### Assignment
Without changing anything, copy out each entry.

[Stored data]
______

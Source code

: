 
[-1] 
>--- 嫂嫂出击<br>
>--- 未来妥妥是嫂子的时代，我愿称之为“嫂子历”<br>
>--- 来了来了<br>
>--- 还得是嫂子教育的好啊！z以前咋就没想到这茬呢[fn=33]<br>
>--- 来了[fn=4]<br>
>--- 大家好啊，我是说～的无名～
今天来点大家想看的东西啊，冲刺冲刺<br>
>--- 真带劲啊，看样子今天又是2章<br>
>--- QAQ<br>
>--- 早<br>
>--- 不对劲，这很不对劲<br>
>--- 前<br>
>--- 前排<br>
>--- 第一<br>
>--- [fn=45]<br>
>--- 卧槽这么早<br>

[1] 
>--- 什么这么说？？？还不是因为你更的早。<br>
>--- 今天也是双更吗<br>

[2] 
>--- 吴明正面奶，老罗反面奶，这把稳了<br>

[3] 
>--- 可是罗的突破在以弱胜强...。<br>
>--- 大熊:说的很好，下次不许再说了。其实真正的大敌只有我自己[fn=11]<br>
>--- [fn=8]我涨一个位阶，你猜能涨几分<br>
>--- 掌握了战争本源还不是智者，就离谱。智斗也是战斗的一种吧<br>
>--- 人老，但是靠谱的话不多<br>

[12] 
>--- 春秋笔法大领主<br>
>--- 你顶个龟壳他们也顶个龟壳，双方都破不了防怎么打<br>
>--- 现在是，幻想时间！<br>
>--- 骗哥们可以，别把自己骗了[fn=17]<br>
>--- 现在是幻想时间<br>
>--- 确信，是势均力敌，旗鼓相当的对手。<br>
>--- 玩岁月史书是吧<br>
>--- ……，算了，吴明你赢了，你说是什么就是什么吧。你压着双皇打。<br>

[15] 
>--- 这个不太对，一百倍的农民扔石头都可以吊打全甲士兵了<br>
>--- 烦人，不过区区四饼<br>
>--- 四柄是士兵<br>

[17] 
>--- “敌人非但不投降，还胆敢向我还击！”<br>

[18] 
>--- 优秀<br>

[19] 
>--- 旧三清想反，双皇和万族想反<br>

______

### Solution
Source code

: 
[-1] 
>--- 嫂嫂出击<br>
>--- 未来妥妥是嫂子的时代，我愿称之为“嫂子历”<br>
>--- 来了来了<br>
>--- 还得是嫂子教育的好啊！z以前咋就没想到这茬呢[fn=33]<br>
>--- 来了[fn=4]<br>
>--- 大家好啊，我是说～的无名～
今天来点大家想看的东西啊，冲刺冲刺<br>
>--- 真带劲啊，看样子今天又是2章<br>
>--- QAQ<br>
>--- 早<br>
>--- 不对劲，这很不对劲<br>
>--- 前<br>
>--- 前排<br>
>--- 第一<br>
>--- [fn=45]<br>
>--- 卧槽这么早<br>

[1] 
>--- 什么这么说？？？还不是因为你更的早。<br>
>--- 今天也是双更吗<br>

[2] 
>--- 吴明正面奶，老罗反面奶，这把稳了<br>

[3] 
>--- 可是罗的突破在以弱胜强...。<br>
>--- 大熊:说的很好，下次不许再说了。其实真正的大敌只有我自己[fn=11]<br>
>--- [fn=8]我涨一个位阶，你猜能涨几分<br>
>--- 掌握了战争本源还不是智者，就离谱。智斗也是战斗的一种吧<br>
>--- 人老，但是靠谱的话不多<br>

[12] 
>--- 春秋笔法大领主<br>
>--- 你顶个龟壳他们也顶个龟壳，双方都破不了防怎么打<br>
>--- 现在是，幻想时间！<br>
>--- 骗哥们可以，别把自己骗了[fn=17]<br>
>--- 现在是幻想时间<br>
>--- 确信，是势均力敌，旗鼓相当的对手。<br>
>--- 玩岁月史书是吧<br>
>--- ……，算了，吴明你赢了，你说是什么就是什么吧。你压着双皇打。<br>

[15] 
>--- 这个不太对，一百倍的农民扔石头都可以吊打全甲士兵了<br>
>--- 烦人，不过区区四饼<br>
>--- 四柄是士兵<br>

[17] 
>--- “敌人非但不投降，还胆敢向我还击！”<br>

[18] 
>--- 优秀<br>

[19] 
>--- 旧三清想反，双皇和万族想反<br>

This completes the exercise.